(Records from a dataset)
......

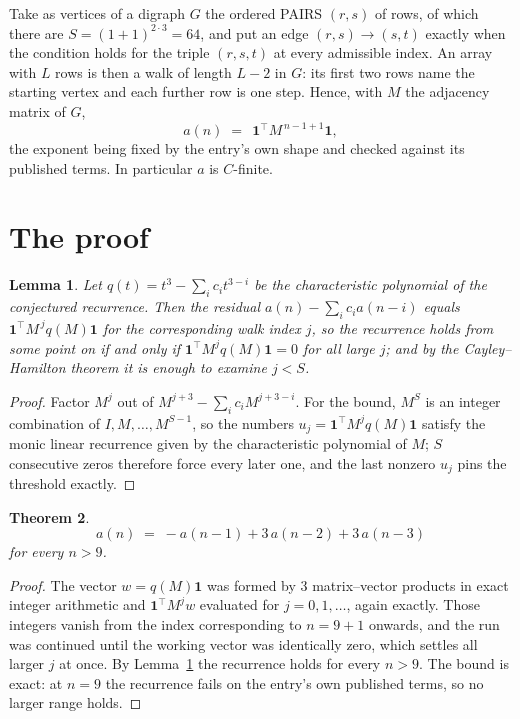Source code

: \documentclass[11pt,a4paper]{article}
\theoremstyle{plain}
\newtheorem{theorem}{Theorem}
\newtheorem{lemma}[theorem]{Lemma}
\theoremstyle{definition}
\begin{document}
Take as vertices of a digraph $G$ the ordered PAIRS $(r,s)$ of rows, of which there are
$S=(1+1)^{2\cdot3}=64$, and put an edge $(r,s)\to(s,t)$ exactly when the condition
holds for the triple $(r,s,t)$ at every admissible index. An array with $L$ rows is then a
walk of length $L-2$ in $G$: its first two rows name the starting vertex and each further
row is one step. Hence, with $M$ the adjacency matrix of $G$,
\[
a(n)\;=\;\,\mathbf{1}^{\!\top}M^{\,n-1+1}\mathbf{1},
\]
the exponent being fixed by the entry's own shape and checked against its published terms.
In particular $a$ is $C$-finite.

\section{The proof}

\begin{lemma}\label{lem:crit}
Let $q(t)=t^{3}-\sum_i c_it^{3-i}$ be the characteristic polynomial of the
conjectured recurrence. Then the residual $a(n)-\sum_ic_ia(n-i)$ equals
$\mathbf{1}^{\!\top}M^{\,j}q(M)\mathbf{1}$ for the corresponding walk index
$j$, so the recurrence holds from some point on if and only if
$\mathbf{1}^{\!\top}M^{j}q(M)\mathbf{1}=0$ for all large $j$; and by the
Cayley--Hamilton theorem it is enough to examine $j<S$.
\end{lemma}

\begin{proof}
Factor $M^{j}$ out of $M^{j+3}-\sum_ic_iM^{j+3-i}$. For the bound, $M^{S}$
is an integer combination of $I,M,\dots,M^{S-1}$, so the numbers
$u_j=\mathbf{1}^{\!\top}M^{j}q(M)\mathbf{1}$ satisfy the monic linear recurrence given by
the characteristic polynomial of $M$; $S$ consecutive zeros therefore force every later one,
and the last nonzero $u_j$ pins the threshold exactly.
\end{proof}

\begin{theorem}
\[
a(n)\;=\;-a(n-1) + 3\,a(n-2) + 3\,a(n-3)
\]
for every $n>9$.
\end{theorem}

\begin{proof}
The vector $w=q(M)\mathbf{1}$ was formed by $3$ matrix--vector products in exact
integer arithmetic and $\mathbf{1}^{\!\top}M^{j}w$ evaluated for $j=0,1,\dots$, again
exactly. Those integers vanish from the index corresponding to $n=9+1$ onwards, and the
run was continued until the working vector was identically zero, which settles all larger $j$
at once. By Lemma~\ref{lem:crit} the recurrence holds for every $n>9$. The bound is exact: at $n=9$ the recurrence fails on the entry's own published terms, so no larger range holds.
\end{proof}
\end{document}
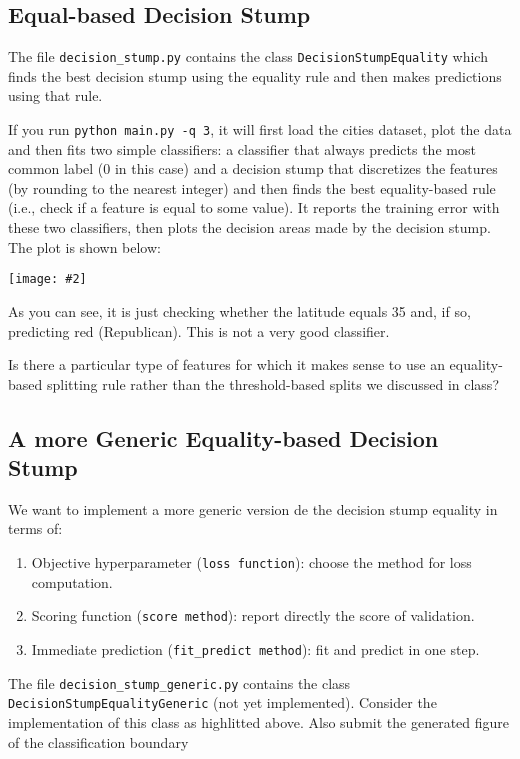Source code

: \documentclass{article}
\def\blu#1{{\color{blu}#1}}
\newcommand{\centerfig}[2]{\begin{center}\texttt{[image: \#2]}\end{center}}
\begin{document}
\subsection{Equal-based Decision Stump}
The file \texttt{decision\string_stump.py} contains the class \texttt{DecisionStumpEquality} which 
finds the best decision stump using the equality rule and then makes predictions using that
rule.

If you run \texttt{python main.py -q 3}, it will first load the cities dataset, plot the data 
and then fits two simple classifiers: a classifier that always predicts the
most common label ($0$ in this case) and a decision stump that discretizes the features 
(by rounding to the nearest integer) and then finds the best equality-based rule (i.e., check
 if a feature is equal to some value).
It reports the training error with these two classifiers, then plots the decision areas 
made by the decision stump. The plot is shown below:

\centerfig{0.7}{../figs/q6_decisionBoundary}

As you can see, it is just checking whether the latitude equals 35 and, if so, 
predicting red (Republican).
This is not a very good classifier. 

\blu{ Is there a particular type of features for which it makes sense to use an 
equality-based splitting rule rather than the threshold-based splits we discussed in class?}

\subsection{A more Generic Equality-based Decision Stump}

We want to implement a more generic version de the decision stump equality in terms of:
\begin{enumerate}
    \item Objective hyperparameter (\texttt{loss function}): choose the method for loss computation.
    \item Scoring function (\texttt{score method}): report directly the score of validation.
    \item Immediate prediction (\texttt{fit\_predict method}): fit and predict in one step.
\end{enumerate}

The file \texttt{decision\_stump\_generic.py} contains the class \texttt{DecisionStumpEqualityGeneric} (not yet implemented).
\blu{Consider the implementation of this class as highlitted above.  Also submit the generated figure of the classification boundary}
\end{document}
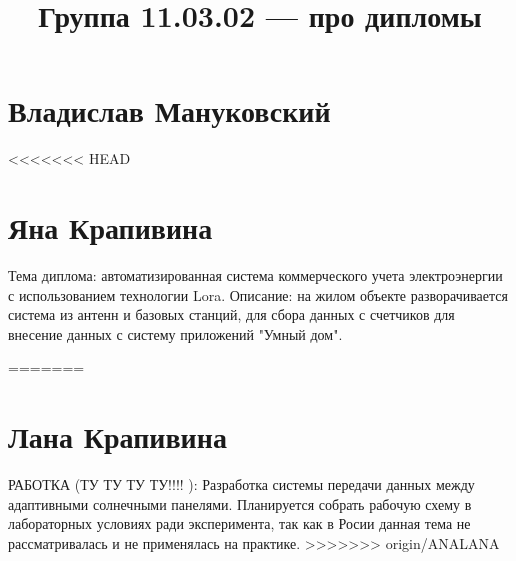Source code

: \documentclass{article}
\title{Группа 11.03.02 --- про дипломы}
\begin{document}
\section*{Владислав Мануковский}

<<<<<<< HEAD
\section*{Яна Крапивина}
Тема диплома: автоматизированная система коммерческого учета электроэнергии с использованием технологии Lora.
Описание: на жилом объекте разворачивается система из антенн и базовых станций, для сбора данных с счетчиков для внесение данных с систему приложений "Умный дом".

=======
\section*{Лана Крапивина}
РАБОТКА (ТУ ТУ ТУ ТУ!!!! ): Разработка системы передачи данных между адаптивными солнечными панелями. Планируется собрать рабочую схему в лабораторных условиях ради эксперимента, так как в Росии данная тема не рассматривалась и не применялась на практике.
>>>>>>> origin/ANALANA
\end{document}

......

▶ **INSTRUCTIONS TO FOLLOW**: Exact copy, no pictures: return the entries word for word.

▶ **YOUR RESPONSE**:
Source code

: \documentclass[11pt,a4paper]{article}
\theoremstyle{plain}
\newtheorem{theorem}{Theorem}
\newtheorem{lemma}[theorem]{Lemma}
\theoremstyle{definition}
\begin{document}
Take as vertices of a digraph $G$ the ordered PAIRS $(r,s)$ of rows, of which there are
$S=(1+1)^{2\cdot3}=64$, and put an edge $(r,s)\to(s,t)$ exactly when the condition
holds for the triple $(r,s,t)$ at every admissible index. An array with $L$ rows is then a
walk of length $L-2$ in $G$: its first two rows name the starting vertex and each further
row is one step. Hence, with $M$ the adjacency matrix of $G$,
\[
a(n)\;=\;\,\mathbf{1}^{\!\top}M^{\,n-1+1}\mathbf{1},
\]
the exponent being fixed by the entry's own shape and checked against its published terms.
In particular $a$ is $C$-finite.

\section{The proof}

\begin{lemma}\label{lem:crit}
Let $q(t)=t^{3}-\sum_i c_it^{3-i}$ be the characteristic polynomial of the
conjectured recurrence. Then the residual $a(n)-\sum_ic_ia(n-i)$ equals
$\mathbf{1}^{\!\top}M^{\,j}q(M)\mathbf{1}$ for the corresponding walk index
$j$, so the recurrence holds from some point on if and only if
$\mathbf{1}^{\!\top}M^{j}q(M)\mathbf{1}=0$ for all large $j$; and by the
Cayley--Hamilton theorem it is enough to examine $j<S$.
\end{lemma}

\begin{proof}
Factor $M^{j}$ out of $M^{j+3}-\sum_ic_iM^{j+3-i}$. For the bound, $M^{S}$
is an integer combination of $I,M,\dots,M^{S-1}$, so the numbers
$u_j=\mathbf{1}^{\!\top}M^{j}q(M)\mathbf{1}$ satisfy the monic linear recurrence given by
the characteristic polynomial of $M$; $S$ consecutive zeros therefore force every later one,
and the last nonzero $u_j$ pins the threshold exactly.
\end{proof}

\begin{theorem}
\[
a(n)\;=\;-a(n-1) + 3\,a(n-2) + 3\,a(n-3)
\]
for every $n>9$.
\end{theorem}

\begin{proof}
The vector $w=q(M)\mathbf{1}$ was formed by $3$ matrix--vector products in exact
integer arithmetic and $\mathbf{1}^{\!\top}M^{j}w$ evaluated for $j=0,1,\dots$, again
exactly. Those integers vanish from the index corresponding to $n=9+1$ onwards, and the
run was continued until the working vector was identically zero, which settles all larger $j$
at once. By Lemma~\ref{lem:crit} the recurrence holds for every $n>9$. The bound is exact: at $n=9$ the recurrence fails on the entry's own published terms, so no larger range holds.
\end{proof}
\end{document}
Source code

: \documentclass{article}
\def\blu#1{{\color{blu}#1}}
\newcommand{\centerfig}[2]{\begin{center}\texttt{[image: \#2]}\end{center}}
\begin{document}
\subsection{Equal-based Decision Stump}
The file \texttt{decision\string_stump.py} contains the class \texttt{DecisionStumpEquality} which 
finds the best decision stump using the equality rule and then makes predictions using that
rule.

If you run \texttt{python main.py -q 3}, it will first load the cities dataset, plot the data 
and then fits two simple classifiers: a classifier that always predicts the
most common label ($0$ in this case) and a decision stump that discretizes the features 
(by rounding to the nearest integer) and then finds the best equality-based rule (i.e., check
 if a feature is equal to some value).
It reports the training error with these two classifiers, then plots the decision areas 
made by the decision stump. The plot is shown below:

\centerfig{0.7}{../figs/q6_decisionBoundary}

As you can see, it is just checking whether the latitude equals 35 and, if so, 
predicting red (Republican).
This is not a very good classifier. 

\blu{ Is there a particular type of features for which it makes sense to use an 
equality-based splitting rule rather than the threshold-based splits we discussed in class?}

\subsection{A more Generic Equality-based Decision Stump}

We want to implement a more generic version de the decision stump equality in terms of:
\begin{enumerate}
    \item Objective hyperparameter (\texttt{loss function}): choose the method for loss computation.
    \item Scoring function (\texttt{score method}): report directly the score of validation.
    \item Immediate prediction (\texttt{fit\_predict method}): fit and predict in one step.
\end{enumerate}

The file \texttt{decision\_stump\_generic.py} contains the class \texttt{DecisionStumpEqualityGeneric} (not yet implemented).
\blu{Consider the implementation of this class as highlitted above.  Also submit the generated figure of the classification boundary}
\end{document}
Source code

: \documentclass{article}
\title{Группа 11.03.02 --- про дипломы}
\begin{document}
\section*{Владислав Мануковский}

<<<<<<< HEAD
\section*{Яна Крапивина}
Тема диплома: автоматизированная система коммерческого учета электроэнергии с использованием технологии Lora.
Описание: на жилом объекте разворачивается система из антенн и базовых станций, для сбора данных с счетчиков для внесение данных с систему приложений "Умный дом".

=======
\section*{Лана Крапивина}
РАБОТКА (ТУ ТУ ТУ ТУ!!!! ): Разработка системы передачи данных между адаптивными солнечными панелями. Планируется собрать рабочую схему в лабораторных условиях ради эксперимента, так как в Росии данная тема не рассматривалась и не применялась на практике.
>>>>>>> origin/ANALANA
\end{document}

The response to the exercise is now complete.